I’ve been a Google Workspace (GSuite) admin at work, and have used Workspace for my personal email, for over a decade. I’ve seen a number of vendors with Google Workspace DSPM and DLP solutions over the years, but quite frankly I don’t see the point, nor how they could be as effective as Google themselves (both theoretically and practically).
Admittedly, Google hasn’t been the fastest to release features that enterprises want, but when they do, I find they’re superior to third-party offerings. Even when Google hasn’t released a specific feature you want, there’s often a way to use their API’s to achieve a reasonable level of security. As an example, it’s trivial to find files shared outside the organization, and potentially remediate them automatically, or report on them for follow up.
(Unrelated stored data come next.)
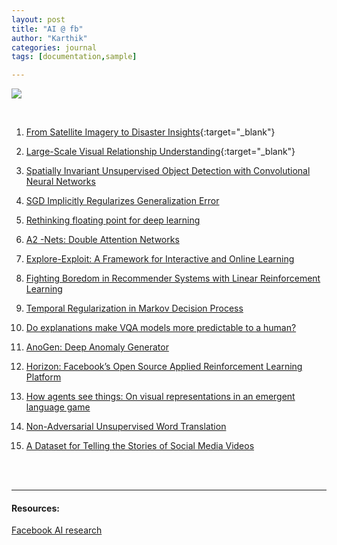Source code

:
 ```yaml
---
layout: post
title: "AI @ fb"
author: "Karthik"
categories: journal
tags: [documentation,sample]

---
```




![](https://techcrunch.com/wp-content/uploads/2018/09/Facebook-AI.png?w=730&crop=1)



<br>



1. [From Satellite Imagery to Disaster Insights](https://research.fb.com/publications/from-satellite-imagery-to-disaster-insights/){:target="_blank"}
2. [Large-Scale Visual Relationship Understanding](https://research.fb.com/publications/large-scale-visual-relationship-understanding/){:target="_blank"}

3. [Spatially Invariant Unsupervised Object Detection with Convolutional Neural Networks](https://research.fb.com/publications/spatially-invariant-unsupervised-object-detection-with-convolutional-neural-networks/)
4. [SGD Implicitly Regularizes Generalization Error](https://research.fb.com/publications/sgd-implicitly-regularizes-generalization-error/)
5. [Rethinking floating point for deep learning](https://research.fb.com/publications/rethinking-floating-point-for-deep-learning/)
6. [ A2 -Nets: Double Attention Networks](https://research.fb.com/publications/a2-nets-double-attention-networks/)
7. [Explore-Exploit: A Framework for Interactive and Online Learning](https://research.fb.com/publications/explore-exploit-a-framework-for-interactive-and-online-learning/)
8. [Fighting Boredom in Recommender Systems with Linear Reinforcement Learning](https://research.fb.com/publications/fighting-boredom-in-recommender-systems-with-linear-reinforcement-learning/)
9. [Temporal Regularization in Markov Decision Process](https://research.fb.com/publications/temporal-regularization-in-markov-decision-process/)
10. [Do explanations make VQA models more predictable to a human?](https://research.fb.com/publications/do-explanations-make-vqa-models-more-predictable-to-a-human/)
11. [AnoGen: Deep Anomaly Generator](https://research.fb.com/publications/anogen-deep-anomaly-generator/)
12. [Horizon: Facebook’s Open Source Applied Reinforcement Learning Platform](https://research.fb.com/publications/horizon-facebooks-open-source-applied-reinforcement-learning-platform/)
13. [How agents see things: On visual representations in an emergent language game](https://research.fb.com/publications/how-agents-see-things-on-visual-representations-in-an-emergent-language-game/)
14. [Non-Adversarial Unsupervised Word Translation](https://research.fb.com/publications/non-adversarial-unsupervised-word-translation/)
15. [A Dataset for Telling the Stories of Social Media Videos](https://research.fb.com/publications/a-dataset-for-telling-the-stories-of-social-media-videos/)


<br>

<br>



---

#### Resources:

[Facebook AI research](https://research.fb.com/category/facebook-ai-research/)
A good starting point is the Google Drive search api, alternatively, take a look at the Google command line Swiss army knife GAM/GAMADV-XTD3.
As a starting point, I recommend enabling basic DLP, and consider if there’s any use-cases for creating custom content detectors. In place of endpoint DLP agents, consider if you’re able to implement an endpoint (MDM) control to restrict browsing to Chrome Enterprise, and utilize Chrome’s Insider Risk monitoring. For organizations operating in regulated industries, the use of Google’s Advanced Protection, and data sovereignty controls might be helpful to your compliance program.